Jean-Pierre Chevènement : L’épidémie de coronavirus nous rappelle que l’histoire est tragique. Ce n’est pas « un ultimatum de la nature », comme l’a dit Nicolas Hulot. Ce n’est pas la conséquence du réchauffement climatique. Cette pandémie est un aspect – pas des plus plaisants – d’une mondialisation laissée à elle-même. Imprévisible par sa soudaineté, sa brutalité, le caractère quasi universel de son expansion. Elle révèle notre incapacité à y faire face en l’absence de vaccin. J’ajoute qu’elle met en lumière les dépendances que la France, parmi d’autres, a laissé se créer en transférant à l’autre bout du monde la moitié de son industrie, notamment pharmaceutique et médicale. Une deuxième crise va s’imposer : c’est la semi-paralysie de notre économie. J’entends encore s’élever les thuriféraires de l’approvisionnement à bas coût. C’était la voie de la facilité. Plus que tout, c’est un état d’esprit qu’il faut changer. Les exigences de la sécurité imposent un discours plus rude, c’est le retour du long terme, de la nation, de l’État républicain. L’insouciance a fait son temps, il faut produire national pour réduire notre dépendance.

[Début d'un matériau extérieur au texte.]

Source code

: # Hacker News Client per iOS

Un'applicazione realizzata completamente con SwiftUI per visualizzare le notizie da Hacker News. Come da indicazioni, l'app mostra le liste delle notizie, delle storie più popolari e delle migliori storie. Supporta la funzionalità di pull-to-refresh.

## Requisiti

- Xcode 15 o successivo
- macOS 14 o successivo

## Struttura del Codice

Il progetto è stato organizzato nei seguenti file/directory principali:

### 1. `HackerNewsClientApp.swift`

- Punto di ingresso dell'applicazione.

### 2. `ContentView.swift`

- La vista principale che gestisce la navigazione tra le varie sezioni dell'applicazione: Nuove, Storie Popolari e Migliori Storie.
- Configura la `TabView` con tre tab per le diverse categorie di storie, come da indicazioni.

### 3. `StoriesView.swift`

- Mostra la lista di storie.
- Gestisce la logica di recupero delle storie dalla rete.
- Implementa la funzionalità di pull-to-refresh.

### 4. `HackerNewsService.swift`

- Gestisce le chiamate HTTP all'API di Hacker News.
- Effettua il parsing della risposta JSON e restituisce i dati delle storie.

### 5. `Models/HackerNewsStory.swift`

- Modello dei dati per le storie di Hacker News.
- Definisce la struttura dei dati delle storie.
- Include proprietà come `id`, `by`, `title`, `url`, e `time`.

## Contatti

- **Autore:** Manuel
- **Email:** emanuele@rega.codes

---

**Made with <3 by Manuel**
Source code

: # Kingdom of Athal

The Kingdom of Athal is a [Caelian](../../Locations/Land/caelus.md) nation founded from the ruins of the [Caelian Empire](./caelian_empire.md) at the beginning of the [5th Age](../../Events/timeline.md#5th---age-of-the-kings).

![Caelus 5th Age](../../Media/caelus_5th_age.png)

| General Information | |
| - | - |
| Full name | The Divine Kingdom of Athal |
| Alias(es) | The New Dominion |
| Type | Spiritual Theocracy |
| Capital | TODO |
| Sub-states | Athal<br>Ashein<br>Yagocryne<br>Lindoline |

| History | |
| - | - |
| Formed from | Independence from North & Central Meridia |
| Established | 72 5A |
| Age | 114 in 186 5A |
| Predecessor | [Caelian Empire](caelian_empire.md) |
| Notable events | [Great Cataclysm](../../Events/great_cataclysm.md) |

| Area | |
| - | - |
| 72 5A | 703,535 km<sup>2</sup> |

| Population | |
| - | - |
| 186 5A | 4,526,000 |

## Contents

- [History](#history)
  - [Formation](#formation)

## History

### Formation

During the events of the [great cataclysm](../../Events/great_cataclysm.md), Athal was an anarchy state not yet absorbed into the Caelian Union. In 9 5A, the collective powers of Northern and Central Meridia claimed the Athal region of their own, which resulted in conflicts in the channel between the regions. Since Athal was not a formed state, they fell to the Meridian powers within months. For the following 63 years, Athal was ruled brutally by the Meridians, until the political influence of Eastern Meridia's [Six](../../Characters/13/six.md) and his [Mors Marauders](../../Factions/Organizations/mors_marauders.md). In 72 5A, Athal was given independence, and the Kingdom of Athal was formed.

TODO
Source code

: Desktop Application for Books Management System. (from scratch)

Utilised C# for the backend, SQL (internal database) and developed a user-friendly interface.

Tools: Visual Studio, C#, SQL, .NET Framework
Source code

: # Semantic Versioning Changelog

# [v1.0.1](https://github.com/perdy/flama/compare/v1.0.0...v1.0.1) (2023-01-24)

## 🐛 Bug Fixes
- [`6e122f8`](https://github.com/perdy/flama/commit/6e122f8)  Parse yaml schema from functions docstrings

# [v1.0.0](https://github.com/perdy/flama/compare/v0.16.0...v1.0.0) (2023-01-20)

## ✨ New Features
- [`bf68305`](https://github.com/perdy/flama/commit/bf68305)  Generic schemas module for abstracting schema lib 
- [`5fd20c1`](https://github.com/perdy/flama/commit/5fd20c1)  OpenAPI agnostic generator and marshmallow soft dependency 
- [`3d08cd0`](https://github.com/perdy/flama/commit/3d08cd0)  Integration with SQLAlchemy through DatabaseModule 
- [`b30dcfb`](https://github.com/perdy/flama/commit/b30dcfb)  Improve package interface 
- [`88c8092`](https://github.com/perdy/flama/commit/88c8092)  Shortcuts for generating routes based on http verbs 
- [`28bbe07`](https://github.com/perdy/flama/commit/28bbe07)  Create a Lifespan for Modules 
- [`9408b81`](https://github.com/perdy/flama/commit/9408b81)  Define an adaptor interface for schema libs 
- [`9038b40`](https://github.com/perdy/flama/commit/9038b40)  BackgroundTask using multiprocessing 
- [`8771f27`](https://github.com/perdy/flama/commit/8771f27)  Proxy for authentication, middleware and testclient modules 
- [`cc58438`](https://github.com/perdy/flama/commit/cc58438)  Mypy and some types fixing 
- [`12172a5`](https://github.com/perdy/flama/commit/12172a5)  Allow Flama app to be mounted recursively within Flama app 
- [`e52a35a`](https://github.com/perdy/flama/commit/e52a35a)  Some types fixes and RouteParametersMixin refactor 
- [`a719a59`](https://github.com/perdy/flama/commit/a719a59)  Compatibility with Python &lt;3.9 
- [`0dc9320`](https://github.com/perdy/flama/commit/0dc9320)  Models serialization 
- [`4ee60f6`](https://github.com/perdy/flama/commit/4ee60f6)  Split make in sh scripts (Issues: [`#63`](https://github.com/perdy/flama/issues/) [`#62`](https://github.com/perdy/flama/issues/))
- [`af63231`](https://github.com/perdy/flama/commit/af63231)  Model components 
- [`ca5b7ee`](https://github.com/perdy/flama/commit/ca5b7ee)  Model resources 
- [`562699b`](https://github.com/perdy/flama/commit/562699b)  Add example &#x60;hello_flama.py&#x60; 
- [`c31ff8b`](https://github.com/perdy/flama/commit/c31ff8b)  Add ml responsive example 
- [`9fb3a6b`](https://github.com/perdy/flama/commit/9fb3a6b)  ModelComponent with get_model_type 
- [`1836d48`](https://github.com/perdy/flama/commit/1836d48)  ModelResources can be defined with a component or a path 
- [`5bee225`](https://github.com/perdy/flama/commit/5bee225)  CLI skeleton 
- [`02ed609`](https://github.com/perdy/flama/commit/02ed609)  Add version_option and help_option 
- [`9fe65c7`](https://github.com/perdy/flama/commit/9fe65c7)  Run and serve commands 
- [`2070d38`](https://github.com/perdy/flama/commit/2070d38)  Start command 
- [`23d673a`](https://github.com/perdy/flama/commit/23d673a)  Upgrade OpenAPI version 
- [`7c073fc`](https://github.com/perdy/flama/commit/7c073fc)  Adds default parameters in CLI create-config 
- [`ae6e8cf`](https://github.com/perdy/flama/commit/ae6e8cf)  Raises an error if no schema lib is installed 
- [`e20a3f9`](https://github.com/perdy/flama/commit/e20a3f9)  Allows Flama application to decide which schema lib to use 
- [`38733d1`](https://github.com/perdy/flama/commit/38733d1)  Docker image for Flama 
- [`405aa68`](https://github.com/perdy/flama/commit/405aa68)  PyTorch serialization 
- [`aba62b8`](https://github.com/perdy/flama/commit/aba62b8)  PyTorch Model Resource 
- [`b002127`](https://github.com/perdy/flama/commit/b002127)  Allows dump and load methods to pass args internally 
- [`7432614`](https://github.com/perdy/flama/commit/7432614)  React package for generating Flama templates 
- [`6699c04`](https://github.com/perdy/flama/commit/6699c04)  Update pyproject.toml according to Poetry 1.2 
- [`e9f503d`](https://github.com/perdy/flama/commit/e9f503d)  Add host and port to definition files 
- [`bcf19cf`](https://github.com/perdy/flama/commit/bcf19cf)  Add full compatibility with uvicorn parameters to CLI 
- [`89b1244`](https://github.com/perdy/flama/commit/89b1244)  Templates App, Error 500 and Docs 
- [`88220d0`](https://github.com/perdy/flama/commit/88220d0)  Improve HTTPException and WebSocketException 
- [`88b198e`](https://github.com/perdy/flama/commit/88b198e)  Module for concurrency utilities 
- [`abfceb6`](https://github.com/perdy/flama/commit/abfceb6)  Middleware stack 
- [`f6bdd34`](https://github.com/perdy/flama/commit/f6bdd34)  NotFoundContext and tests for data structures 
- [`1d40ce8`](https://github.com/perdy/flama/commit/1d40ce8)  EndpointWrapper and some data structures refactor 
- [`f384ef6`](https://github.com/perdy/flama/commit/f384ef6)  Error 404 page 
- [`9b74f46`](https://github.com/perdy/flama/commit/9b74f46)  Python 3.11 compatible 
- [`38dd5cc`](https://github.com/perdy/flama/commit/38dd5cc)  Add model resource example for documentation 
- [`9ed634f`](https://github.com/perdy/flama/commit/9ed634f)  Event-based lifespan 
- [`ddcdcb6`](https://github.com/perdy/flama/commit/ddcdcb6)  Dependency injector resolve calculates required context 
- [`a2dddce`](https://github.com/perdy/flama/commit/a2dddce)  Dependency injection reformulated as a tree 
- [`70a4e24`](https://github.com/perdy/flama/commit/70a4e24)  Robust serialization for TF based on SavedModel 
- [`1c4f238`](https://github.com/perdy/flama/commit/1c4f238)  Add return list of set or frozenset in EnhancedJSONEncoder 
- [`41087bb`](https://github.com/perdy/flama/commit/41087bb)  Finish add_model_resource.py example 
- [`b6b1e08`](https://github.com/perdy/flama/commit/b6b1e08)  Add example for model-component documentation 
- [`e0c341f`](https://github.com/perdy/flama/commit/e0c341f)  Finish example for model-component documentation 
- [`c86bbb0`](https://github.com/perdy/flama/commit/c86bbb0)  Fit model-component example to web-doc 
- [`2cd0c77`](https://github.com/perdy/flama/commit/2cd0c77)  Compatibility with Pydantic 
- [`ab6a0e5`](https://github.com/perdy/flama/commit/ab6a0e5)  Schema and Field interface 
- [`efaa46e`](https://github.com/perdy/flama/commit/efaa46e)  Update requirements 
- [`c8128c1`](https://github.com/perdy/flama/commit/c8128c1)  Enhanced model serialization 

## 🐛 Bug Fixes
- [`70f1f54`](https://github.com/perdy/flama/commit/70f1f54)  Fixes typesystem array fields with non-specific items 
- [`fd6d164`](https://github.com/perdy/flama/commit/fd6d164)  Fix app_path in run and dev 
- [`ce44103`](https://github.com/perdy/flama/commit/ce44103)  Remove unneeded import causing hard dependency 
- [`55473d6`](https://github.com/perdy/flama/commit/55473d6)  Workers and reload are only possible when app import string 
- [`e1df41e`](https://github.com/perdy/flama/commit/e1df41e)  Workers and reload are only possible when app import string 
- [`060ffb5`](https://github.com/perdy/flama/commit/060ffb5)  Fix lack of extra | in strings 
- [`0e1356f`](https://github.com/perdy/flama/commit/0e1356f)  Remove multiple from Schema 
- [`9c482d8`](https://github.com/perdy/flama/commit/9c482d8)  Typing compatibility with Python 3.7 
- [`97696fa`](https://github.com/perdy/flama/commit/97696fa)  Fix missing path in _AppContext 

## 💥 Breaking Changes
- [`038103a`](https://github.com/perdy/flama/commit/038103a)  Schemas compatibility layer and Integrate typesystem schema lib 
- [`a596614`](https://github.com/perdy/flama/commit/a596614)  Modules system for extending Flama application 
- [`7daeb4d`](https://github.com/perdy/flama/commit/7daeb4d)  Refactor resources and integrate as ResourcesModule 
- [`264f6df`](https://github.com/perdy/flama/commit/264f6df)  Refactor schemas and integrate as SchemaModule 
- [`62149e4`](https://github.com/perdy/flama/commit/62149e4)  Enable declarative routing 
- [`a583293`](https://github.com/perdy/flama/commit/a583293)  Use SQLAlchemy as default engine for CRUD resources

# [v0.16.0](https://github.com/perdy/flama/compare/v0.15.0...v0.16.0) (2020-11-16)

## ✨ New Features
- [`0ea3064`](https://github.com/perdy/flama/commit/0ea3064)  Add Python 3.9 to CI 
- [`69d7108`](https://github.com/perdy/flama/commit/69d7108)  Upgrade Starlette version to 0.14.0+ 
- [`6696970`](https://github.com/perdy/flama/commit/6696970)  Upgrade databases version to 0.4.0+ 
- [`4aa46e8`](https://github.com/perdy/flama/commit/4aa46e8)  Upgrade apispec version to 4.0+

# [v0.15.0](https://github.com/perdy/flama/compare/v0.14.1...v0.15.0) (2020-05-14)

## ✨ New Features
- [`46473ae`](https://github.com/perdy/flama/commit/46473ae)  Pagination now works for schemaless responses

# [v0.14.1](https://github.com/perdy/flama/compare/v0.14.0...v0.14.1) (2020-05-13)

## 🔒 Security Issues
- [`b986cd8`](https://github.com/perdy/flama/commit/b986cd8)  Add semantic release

Philippe de Villiers : Lénine disait que les guerres sont des accélérateurs de l’histoire. Eh bien, les pandémies aussi. Le coronavirus, c’est la fin du nouveau monde et le retour de ce que les élites appellent avec mépris l’ancien monde. Ce que je dis là est très concret. C’est le retour au carré magique :

1er coin du carré : la frontière, 2e coin du carré : la souveraineté, 3e coin du carré : le local, 4e coin du carré : la famille.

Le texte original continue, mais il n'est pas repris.